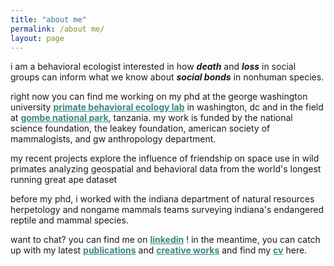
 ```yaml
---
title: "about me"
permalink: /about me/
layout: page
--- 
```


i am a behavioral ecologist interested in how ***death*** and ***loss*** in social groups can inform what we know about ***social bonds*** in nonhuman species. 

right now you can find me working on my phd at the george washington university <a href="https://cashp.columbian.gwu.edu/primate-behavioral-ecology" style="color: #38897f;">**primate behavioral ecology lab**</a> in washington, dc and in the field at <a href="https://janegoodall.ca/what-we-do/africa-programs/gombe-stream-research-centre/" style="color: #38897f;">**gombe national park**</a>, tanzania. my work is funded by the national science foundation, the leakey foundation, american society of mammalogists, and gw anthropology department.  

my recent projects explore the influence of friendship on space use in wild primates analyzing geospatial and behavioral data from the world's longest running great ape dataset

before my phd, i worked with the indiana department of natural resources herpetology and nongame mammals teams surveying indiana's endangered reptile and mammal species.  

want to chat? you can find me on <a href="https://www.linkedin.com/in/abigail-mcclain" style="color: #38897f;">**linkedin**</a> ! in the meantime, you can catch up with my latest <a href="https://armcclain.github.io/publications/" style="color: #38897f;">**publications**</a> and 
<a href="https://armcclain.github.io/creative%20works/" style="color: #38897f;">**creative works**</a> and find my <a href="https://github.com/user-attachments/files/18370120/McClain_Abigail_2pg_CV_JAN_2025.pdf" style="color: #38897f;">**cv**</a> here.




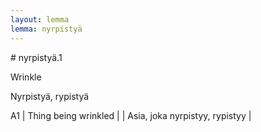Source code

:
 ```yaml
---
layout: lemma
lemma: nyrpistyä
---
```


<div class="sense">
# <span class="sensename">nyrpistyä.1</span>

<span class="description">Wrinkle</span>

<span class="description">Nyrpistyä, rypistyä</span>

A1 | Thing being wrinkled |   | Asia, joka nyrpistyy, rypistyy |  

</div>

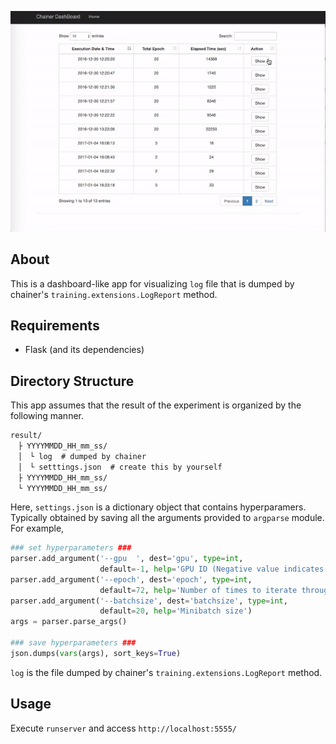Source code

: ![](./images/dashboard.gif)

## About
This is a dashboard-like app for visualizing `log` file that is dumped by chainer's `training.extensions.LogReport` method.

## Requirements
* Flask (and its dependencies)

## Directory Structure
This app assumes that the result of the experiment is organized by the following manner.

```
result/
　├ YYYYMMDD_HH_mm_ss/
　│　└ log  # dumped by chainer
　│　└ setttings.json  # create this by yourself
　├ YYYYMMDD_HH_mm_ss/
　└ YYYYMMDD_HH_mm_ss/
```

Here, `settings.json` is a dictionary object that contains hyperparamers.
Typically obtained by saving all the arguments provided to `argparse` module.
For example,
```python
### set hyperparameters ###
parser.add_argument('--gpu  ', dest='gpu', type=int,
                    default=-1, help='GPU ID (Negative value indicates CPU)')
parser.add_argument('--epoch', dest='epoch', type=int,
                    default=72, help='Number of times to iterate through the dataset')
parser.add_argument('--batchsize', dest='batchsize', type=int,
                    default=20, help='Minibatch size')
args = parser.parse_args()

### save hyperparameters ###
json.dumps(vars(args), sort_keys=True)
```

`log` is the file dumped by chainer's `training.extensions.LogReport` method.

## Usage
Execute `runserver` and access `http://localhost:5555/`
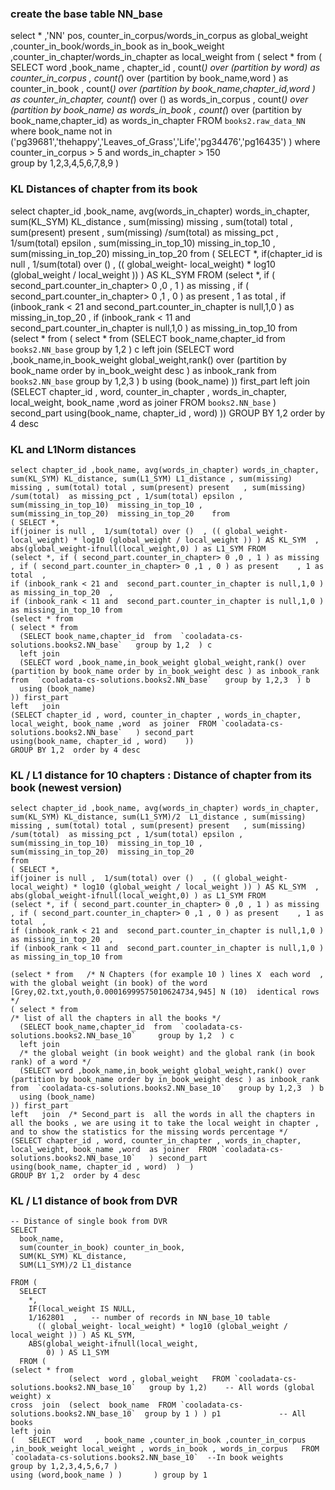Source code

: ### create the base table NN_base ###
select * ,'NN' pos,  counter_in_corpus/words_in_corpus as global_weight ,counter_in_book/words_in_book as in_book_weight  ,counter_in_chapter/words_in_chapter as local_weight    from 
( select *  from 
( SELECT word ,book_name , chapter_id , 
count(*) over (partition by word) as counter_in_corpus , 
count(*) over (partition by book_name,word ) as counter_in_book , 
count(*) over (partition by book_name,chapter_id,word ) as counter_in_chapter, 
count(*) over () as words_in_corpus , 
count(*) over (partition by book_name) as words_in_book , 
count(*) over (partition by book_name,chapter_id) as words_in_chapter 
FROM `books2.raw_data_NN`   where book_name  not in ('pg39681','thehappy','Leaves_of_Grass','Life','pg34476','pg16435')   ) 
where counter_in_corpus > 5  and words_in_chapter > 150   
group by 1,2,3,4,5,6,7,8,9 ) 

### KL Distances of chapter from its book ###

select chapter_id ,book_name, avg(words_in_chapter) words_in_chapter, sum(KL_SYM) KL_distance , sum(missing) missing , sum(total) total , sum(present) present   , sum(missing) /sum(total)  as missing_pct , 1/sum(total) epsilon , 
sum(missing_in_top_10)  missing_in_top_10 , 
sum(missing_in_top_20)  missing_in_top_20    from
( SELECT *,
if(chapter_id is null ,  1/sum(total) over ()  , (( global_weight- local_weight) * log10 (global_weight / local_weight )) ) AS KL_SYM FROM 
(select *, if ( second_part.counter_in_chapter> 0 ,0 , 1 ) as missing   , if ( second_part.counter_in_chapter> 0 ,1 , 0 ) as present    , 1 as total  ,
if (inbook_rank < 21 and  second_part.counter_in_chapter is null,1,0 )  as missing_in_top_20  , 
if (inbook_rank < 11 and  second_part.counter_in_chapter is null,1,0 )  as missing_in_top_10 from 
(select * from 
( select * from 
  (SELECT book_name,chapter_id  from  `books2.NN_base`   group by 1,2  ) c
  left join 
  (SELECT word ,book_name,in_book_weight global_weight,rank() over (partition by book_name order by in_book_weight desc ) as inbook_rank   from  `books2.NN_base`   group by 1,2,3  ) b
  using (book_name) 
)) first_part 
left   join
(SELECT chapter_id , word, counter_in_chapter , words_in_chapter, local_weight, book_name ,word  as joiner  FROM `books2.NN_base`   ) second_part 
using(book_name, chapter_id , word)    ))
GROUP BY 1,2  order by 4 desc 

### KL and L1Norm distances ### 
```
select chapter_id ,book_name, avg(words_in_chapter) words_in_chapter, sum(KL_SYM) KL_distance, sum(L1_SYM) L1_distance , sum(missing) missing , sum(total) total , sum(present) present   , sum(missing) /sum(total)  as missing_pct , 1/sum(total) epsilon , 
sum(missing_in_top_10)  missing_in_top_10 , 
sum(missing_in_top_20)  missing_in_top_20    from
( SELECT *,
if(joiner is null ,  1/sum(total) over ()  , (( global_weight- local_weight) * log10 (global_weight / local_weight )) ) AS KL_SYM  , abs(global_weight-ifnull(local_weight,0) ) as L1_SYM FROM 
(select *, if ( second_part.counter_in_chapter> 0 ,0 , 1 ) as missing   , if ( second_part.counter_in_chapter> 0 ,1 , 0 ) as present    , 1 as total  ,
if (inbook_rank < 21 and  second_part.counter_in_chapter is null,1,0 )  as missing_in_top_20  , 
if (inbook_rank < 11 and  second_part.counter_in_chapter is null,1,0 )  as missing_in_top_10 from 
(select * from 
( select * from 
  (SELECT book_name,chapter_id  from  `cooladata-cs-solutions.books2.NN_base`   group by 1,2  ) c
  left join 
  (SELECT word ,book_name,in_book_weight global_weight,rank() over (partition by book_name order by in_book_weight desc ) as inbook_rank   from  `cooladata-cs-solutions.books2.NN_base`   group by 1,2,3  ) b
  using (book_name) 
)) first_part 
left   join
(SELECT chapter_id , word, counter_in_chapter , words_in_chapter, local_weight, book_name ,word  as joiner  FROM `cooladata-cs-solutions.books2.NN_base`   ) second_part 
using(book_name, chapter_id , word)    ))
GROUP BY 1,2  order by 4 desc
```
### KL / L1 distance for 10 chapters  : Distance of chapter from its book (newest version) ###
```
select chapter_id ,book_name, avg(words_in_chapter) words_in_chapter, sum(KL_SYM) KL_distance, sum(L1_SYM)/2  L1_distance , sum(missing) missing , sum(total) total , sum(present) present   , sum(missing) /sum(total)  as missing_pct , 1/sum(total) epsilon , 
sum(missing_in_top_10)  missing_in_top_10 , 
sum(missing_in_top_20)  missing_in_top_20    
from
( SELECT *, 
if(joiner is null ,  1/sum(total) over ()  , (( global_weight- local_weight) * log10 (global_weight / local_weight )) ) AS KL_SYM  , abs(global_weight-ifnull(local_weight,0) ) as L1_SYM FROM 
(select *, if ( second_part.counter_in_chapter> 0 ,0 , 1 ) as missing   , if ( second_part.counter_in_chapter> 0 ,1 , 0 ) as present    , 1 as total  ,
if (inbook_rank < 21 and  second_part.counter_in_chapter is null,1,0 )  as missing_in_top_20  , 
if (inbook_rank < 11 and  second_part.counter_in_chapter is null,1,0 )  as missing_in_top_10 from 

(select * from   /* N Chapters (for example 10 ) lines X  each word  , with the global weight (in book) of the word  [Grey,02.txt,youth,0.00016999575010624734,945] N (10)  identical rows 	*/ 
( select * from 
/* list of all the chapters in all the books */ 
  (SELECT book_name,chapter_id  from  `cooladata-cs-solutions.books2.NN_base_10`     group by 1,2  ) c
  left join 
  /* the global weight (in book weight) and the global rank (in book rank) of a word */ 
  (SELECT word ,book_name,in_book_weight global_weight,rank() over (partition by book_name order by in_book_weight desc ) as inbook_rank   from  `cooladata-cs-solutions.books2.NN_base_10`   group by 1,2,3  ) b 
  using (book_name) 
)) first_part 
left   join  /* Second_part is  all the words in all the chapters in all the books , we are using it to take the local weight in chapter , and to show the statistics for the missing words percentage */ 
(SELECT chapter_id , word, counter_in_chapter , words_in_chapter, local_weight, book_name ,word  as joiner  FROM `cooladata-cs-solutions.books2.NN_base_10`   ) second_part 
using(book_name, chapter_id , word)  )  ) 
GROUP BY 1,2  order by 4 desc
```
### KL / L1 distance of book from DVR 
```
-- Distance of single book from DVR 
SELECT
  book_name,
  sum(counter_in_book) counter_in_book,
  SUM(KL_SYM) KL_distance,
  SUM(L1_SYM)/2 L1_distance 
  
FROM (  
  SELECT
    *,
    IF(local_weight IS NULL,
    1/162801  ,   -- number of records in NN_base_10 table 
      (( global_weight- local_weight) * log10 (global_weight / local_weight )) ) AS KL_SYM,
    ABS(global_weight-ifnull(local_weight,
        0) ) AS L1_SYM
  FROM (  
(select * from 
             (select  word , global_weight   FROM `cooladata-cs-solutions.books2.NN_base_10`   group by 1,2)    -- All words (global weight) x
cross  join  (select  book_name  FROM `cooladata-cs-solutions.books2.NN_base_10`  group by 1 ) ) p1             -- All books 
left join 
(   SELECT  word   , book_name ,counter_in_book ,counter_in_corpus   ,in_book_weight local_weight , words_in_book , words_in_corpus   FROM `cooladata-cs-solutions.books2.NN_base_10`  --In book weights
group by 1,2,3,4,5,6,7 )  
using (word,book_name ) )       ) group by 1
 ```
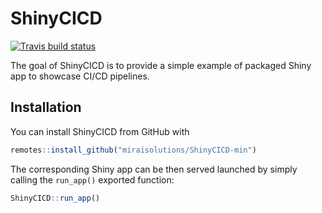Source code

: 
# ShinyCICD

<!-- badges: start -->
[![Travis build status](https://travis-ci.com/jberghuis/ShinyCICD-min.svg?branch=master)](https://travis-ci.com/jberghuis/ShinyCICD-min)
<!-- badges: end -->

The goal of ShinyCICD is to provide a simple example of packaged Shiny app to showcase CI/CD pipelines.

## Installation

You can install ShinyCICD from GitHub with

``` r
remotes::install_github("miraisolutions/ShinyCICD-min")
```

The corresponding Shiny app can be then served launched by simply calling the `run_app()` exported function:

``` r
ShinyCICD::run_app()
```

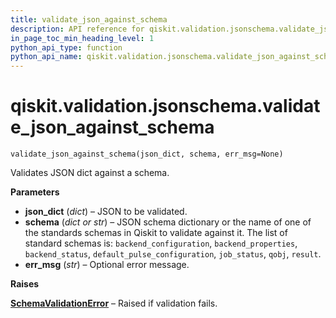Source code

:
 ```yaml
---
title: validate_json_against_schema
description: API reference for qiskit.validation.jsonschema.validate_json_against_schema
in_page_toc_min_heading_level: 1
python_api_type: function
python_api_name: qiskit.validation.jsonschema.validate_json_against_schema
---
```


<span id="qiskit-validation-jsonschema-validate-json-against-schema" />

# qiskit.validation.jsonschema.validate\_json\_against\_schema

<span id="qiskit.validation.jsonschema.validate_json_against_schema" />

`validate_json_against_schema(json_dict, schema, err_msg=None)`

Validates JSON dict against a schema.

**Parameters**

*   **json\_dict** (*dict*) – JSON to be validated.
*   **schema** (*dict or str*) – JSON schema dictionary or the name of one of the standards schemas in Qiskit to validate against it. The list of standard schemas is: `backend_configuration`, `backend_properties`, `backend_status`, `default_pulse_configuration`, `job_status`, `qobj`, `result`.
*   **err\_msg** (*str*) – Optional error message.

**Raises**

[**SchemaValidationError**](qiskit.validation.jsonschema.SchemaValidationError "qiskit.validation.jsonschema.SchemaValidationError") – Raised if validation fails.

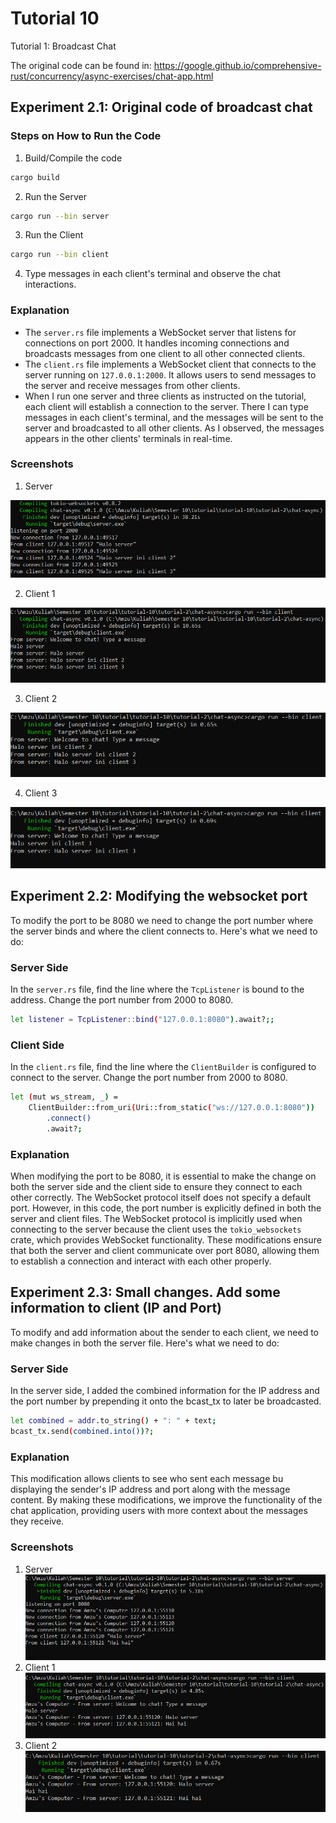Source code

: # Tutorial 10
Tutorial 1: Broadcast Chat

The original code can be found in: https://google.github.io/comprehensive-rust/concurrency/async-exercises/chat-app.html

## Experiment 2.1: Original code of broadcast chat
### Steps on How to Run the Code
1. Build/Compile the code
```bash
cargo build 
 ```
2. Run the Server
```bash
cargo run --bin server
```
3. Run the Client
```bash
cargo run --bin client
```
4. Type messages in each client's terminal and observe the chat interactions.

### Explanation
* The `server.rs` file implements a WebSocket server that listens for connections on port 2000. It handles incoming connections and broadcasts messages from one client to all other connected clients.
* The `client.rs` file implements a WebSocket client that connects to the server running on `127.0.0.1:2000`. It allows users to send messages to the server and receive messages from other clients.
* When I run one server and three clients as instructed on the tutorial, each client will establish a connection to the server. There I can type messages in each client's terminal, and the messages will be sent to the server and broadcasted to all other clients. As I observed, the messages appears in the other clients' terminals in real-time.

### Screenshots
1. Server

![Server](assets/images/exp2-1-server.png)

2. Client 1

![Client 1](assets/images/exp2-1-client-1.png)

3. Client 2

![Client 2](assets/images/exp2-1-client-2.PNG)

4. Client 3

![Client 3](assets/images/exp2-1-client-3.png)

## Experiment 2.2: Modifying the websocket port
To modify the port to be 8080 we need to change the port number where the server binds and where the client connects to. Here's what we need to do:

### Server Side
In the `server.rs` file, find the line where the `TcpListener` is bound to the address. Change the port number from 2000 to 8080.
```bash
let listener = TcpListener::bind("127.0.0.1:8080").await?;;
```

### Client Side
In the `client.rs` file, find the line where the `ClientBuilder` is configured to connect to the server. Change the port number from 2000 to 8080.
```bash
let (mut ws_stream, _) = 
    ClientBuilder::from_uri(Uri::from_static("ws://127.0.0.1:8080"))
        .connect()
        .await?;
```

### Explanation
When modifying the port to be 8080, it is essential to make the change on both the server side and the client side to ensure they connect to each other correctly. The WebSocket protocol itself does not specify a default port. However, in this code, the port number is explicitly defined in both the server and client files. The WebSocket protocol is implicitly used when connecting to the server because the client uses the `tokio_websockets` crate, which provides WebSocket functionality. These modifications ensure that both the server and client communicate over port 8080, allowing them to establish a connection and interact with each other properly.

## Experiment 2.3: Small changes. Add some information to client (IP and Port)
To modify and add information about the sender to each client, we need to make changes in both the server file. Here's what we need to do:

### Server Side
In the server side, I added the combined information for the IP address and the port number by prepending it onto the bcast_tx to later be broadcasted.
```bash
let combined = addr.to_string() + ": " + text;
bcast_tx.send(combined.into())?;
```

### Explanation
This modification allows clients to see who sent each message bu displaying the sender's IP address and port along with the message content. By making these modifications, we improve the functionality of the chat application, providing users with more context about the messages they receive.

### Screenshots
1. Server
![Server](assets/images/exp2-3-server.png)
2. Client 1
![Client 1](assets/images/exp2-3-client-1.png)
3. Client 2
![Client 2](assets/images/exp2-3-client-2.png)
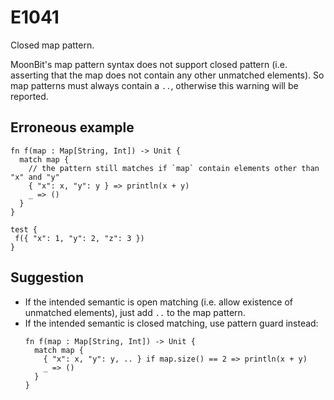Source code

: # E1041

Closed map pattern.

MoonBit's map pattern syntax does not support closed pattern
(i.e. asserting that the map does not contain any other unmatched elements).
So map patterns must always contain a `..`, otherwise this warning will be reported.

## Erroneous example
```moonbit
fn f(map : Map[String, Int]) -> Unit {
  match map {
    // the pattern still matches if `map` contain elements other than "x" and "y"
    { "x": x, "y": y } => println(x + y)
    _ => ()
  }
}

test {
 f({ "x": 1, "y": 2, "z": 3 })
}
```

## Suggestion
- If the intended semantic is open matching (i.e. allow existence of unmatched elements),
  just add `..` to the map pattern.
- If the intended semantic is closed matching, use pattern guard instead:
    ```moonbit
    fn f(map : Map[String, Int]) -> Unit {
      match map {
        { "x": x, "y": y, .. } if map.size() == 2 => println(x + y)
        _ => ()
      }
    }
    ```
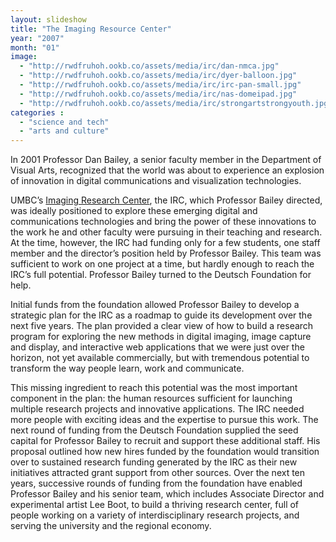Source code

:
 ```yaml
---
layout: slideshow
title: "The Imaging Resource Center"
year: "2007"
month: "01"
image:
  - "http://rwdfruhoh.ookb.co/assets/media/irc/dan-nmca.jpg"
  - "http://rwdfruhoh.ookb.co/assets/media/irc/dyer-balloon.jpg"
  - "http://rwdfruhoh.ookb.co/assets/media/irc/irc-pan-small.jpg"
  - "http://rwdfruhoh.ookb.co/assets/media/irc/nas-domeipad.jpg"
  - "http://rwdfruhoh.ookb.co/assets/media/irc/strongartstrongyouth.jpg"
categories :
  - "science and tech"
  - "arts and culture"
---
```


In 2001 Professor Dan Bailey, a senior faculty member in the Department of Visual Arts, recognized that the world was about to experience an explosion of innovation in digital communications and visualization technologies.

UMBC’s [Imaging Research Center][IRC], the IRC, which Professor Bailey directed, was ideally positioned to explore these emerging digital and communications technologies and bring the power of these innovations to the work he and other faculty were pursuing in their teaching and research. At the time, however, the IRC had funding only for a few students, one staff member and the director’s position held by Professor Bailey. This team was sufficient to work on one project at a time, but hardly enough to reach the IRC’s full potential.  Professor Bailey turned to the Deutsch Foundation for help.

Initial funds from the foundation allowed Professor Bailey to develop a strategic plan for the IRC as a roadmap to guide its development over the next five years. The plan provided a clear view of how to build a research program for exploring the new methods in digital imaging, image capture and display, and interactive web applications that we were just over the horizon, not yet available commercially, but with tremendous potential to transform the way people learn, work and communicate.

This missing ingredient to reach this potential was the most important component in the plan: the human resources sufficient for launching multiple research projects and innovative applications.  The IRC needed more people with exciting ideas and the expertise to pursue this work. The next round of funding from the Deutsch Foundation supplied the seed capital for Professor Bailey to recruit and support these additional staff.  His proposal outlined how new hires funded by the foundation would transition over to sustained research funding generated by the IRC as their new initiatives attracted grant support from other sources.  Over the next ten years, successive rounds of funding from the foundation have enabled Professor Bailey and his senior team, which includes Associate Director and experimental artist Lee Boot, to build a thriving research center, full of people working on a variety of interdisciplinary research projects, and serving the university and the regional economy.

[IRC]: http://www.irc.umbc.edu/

*Description of the task*:
Nothing but the lines from the first line of the listing above to the line containing "want to chat?" should appear in the answer, each one exact and with no pictures.

*The answer*:
 ```yaml
---
title: "about me"
permalink: /about me/
layout: page
--- 
```


i am a behavioral ecologist interested in how ***death*** and ***loss*** in social groups can inform what we know about ***social bonds*** in nonhuman species. 

right now you can find me working on my phd at the george washington university <a href="https://cashp.columbian.gwu.edu/primate-behavioral-ecology" style="color: #38897f;">**primate behavioral ecology lab**</a> in washington, dc and in the field at <a href="https://janegoodall.ca/what-we-do/africa-programs/gombe-stream-research-centre/" style="color: #38897f;">**gombe national park**</a>, tanzania. my work is funded by the national science foundation, the leakey foundation, american society of mammalogists, and gw anthropology department.  

my recent projects explore the influence of friendship on space use in wild primates analyzing geospatial and behavioral data from the world's longest running great ape dataset

before my phd, i worked with the indiana department of natural resources herpetology and nongame mammals teams surveying indiana's endangered reptile and mammal species.  

want to chat? you can find me on <a href="https://www.linkedin.com/in/abigail-mcclain" style="color: #38897f;">**linkedin**</a> ! in the meantime, you can catch up with my latest <a href="https://armcclain.github.io/publications/" style="color: #38897f;">**publications**</a> and 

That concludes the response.